I've thrown, and been invited to, some great parties in my time, but I have to say, last night's get together is in my top five. That said... damn... I'm not as young as I used to be...

The party lasted until well past four in the morning but it didn't feel like nearly that long. 'Tis true that time flies when you're having fun. I also had a few overnight guests... it's nice to have a guestroom, and I'd much rather utilize it than worry whether people got home alright -- but the best part is that I didn't have to convince anyone to stay like I would have when we were younger and pigheaded. They did it voluntarily.

It was like a mini-high school reunion since all but one person graduated with me in '91 (havin' fun, class of '91... that was our motto, and we certainly did it proud...). Our graduating class had over 800 people in it, and I realized during our conversations last night that I have forgotten a great many of them... Funny to think of it statistically, but I had 1% of our class in my house, and a representative from almost every social class... jocks... band geeks... dance squad... honor students... stoners... cowboys... hooligans... not sure what we're missing except maybe a rep from the 'gazebo people'. We had an open campus with a courtyard in between the buildings and they hung out at the gazebo... thus the name... they gathered together but sat alone, never talking, draped in black clothing, hair dyed black, lips covered in black, eyes surrounded by black, nails black... all of which contrasted severely with their pasty white skin. So basically they were goth.

I like knowing that no matter where we are in life, we'll always have this bond (I almost accidentally typed a g there at the end of that word... good grief, lol) of having grown up together. It may not seem like much, but it really does matter. Most of the people I now consider friends were actually little more than acquaintances back in the day, but we have history together, and that was a stepping stone. I don't know if it's class-wide, but when it comes to my little group, I know that if I needed support, I would have it coming at me from every direction. I'd like to be more eloquent about it, but brain... fuzzy...
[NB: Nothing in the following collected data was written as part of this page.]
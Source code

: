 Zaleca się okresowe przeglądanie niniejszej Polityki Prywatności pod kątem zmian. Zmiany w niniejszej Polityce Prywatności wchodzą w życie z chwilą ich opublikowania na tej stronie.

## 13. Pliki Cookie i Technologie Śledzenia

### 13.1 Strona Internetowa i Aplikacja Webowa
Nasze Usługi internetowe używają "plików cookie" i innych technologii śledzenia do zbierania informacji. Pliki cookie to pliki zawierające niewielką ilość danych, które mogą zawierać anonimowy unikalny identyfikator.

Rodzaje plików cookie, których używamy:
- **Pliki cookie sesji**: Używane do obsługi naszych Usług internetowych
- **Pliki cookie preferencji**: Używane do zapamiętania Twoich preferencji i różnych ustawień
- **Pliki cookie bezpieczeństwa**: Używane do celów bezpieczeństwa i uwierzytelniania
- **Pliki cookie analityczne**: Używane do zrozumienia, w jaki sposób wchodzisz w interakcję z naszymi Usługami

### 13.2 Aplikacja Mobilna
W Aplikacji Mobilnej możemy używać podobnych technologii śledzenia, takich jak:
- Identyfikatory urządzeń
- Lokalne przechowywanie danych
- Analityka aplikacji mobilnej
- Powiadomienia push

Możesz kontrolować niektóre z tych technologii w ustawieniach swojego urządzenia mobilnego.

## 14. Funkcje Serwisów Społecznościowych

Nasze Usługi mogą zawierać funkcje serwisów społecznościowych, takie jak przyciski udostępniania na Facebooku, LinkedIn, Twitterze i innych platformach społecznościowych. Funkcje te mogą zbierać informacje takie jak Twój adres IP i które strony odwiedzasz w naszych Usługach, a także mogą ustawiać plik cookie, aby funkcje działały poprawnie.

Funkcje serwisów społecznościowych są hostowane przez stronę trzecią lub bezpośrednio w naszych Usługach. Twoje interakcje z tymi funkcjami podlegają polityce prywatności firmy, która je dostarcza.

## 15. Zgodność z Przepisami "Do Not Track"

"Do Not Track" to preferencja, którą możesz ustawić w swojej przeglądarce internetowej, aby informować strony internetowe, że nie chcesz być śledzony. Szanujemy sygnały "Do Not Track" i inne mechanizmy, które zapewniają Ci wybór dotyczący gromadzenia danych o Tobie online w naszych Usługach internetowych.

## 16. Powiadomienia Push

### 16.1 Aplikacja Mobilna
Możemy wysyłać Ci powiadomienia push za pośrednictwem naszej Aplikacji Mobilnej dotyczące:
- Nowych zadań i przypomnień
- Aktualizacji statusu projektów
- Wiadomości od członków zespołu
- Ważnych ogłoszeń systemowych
And here's a stunning revelation... I actually played the piano. In front of people. I never, ever, ever, ever, ever, ever play in front of people because I put too much pressure on myself and end up frazzled. My fear that I'll make a mistake is usually a self-fulfilling prophecy, and it doesn't help matters that I am easily distracted. Anyway, I played the first movement of Moonlight Sonata (the one everyone recognizes) and didn't screw up that much, even on the arpeggios... When I started playing there were only three people in the room and I had them shut the door, which inexplicably made me feel more comfortable... when I finished, the door was open and everyone was standing there, watching me. It was amazing... normally movement of any kind makes me lose my concentration, or the noise of the door being opened would have, but I was completely oblivious to it all. So anyway... that was cool...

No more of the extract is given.